First off we encounter the SSHLocation parameter, which sets the ingress rule on the security group to allow SSH access into the instance. Hmm, why are we allowing SSH into a security appliance? It has implications on integrity of the instance itself. Nevertheless, let's assume there's a good business case for it. This parameter is provided with a default of 0.0.0.0/0 which means the SSH port is exposed to the Internet. This is a security risk. Of course, the template designer was nice enough to warn us about not using 0.0.0.0/0 and yet set it as an insecure default anyway. I know people, and people choose defaults first. If people want to shoot themselves in the foot, so be it, but let's put a guard rail up. To reduce the security risk, we can remove the Default attribute and make the parameter a required input. This ensures the person deploying the template considers the implications of opening up SSH to a particular IP address range.

KeyName

Next we have a KeyName, which makes sense because they provide SSH access to the EC2 instance. But, this opens up an operational risk and a security risk. EC2 keypairs cannot be changed once the instance is running so how are we supposed to rotate the keypair every X months when the machine would be running? The security risk is that if a keypair is being used, then does that mean we are expected to share the keypair with them? That opens up the possibility for a third-party vendor to access the machine in our environment, not the situation I would want to happen without some guarantees. But even if the keypair is kept within our organization, how do we share the private key material with more than one person, because this generic account violates the core security principal of repudiation (i.e. we can no longer identify the specific person using the key). The least-optimal solution here is to restrict the keypair to a small set of people, rotate it regularly and rotate the instance. The most-optimal solution is to remove the keypair entirely and find another way to access the instance (SSM Session Manager, perhaps).

APITermination

Next is APITermination, and there is no good description for it. Reading the rest of the template we can see that this parameter allows one to disable the ability for the EC2 instance to be terminated by someone using the AWS CLI or console. As this sensor is a security product, it is good that this defaults to true.

HTTPLocation

HTTPLocation is the next parameter and suffers from the same fate as SSHLocation, so the solution is the same.

PublicIP

The parameter PublicIP is interesting because we just went through the steps of understanding SSHLocation and HTTPLocation and now they are saying the EC2 instance could potentially just be accessible on a privately-routed network. This is interesting, and may reduce some security risks for us, but the description leaves me wanting to learn more.

VpcId and SubnetId

VpcId and SubnetId tell me that the EC2 instance will reside in a pre-existing VPC and subnet in my AWS region. This is a security risk because what does the sensor need to communicate with to warrant a particular subnet? Does it connect to other resources in the subnet? Should it be in its own VPC and subnet? This also presents an operational risk that there is a sensor living in a subnet that could take up an IP address or accept traffic from other resources.

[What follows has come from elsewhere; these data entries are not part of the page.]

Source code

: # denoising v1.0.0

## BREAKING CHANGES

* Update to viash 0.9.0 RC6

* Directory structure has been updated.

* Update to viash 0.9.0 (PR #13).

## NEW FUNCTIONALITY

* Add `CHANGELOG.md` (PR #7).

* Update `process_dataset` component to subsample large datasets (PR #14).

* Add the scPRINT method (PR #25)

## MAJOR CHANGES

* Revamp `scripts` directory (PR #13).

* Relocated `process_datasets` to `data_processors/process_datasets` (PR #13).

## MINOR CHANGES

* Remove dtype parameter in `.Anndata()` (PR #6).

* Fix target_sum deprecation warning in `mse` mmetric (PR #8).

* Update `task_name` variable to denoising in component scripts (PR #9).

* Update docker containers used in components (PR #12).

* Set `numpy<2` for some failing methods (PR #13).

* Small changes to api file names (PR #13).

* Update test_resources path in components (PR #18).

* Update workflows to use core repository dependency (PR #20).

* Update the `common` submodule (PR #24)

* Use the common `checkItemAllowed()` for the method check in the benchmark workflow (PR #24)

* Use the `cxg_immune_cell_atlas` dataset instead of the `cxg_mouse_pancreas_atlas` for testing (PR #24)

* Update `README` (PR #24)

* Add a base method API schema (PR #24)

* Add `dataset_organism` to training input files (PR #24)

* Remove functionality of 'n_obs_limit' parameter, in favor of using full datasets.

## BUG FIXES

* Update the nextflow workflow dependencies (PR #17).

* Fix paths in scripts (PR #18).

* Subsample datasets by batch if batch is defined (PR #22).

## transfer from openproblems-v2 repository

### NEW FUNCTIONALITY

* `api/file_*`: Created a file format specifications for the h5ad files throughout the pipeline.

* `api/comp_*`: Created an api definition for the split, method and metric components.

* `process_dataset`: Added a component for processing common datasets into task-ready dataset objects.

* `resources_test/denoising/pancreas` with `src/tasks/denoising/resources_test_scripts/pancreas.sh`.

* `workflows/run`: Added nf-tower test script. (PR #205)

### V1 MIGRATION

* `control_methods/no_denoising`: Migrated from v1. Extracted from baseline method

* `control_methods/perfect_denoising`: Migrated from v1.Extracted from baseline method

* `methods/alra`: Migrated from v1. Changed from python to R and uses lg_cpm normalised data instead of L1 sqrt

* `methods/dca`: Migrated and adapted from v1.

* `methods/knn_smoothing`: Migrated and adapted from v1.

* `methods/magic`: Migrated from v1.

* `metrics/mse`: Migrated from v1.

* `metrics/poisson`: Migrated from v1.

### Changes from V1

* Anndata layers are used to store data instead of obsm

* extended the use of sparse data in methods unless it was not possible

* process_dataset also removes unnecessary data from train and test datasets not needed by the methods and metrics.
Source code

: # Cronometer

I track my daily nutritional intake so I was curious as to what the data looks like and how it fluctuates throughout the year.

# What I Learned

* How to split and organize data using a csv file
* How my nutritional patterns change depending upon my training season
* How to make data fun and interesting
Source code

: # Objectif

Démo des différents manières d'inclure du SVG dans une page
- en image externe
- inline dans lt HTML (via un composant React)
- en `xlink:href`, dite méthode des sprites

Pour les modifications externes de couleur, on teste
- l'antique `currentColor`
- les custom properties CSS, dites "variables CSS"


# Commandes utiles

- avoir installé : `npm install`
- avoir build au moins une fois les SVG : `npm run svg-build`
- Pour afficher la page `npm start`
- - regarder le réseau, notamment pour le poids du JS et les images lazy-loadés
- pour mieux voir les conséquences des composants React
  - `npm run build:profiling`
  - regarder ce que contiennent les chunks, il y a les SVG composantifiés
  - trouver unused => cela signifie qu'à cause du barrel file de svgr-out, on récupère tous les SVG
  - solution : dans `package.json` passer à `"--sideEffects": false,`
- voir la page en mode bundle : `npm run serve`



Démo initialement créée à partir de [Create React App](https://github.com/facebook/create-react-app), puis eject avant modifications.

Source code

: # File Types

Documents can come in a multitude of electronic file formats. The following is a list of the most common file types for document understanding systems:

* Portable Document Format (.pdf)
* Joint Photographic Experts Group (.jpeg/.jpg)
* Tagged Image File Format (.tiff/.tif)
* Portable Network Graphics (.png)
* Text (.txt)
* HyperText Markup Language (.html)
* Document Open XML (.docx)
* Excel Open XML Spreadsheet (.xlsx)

TrafficMirroring and NodeName

There is no problem with TrafficMirroring or NodeName. However, NodeName tells me that we may have multiple nodes in the same region, and that may have implications on the stack exports we setup in the last article. In-fixing the nodename into the export name will solve this problem (e.g. !Sub "alienvault:${NodeName}:endpoint:url".

Skippable Sections

We can skip the Conditions and Metadata block as these are not provisioning resources.

Mappings

The Mappings block is interesting here. It tells me that they have predefined AMIs for this sensor. When I investigated the AMIs in AWS, I found that they were owned by AlienVault, which is a good thing. The problem here is an operational risk. When the stack is deployed, it will use the AMI that is set for its region. This AMI could be unavailable for whatever reason and now the template cannot be used. How do I deploy the sensor to new regions (i.e. there is no ap-north-1 mapping)? Also, this mapping means that AT&T must update the template with new AMIs every so often, begging the question of how are we supposed to keep our server up to date with new OS-level packages? Does the server update itself? The solution to mitigate part of the operational risk is to remove the AMI mapping from the template and, instead, require the customer to provide an AMI ID as a parameter. The list of AMI IDs would then be downloaded from a URL on the AT&T website. That way the template is evergreen, meaning it does not show its age and a template that is 1 year old can still be used, allowing for a more deterministic deployment.

Resources

The meat of the template is in the Resources section.

The EC2 Instance

The EC2 instance resource is fairly straight forward, but it presents a major operational risk. This is, by its nature, a snowflake server. Snowflakes are things that are unique and we try to avoid them in the Cloud, simply because Cloud servers tend to be ephemeral and disappear from time to time (like cloud often do). Seeing a single EC2 instance being provisioned like this tells me that AT&T has not considered using an auto-scaling group (ASG) for self-healing (bringing up a new instance when the other has died). They have not considered how often an EC2 retirement notice event happens. Self-healing is one of the core principles of resiliency. As a large security company that supposedly integrates with AWS, I'm surprised they don't consider this. The solution here is to provision an ASG for self-healing and not elasticity, not to mention the ability to bring up the server in another availability zone (AZ) to prevent a full failure. AZs go offline all the time and multi-AZ deployment is an AWS best practice for resiliency.

Instance IAM Role

Next up is the IAM role, used by the EC2 instance to reach out and do…stuff. Based on the permissions it is given, we can define what that "stuff" is. Whoa. It's not good, and has multiple security and operational risks. This is a poorly-written IAM policy that any SRE, infrastructure developer, or Cloud security engineer would fail. It suffers from three major issues:

  1. It bundles all the actions into a single statement. This makes it easy to read, but difficult to create a least privilege profile.
  2. It uses wildcards in the actions, which can grant more permissions that one expects.
  3. It uses a wildcard in the resource, thereby granting each action access to every resource.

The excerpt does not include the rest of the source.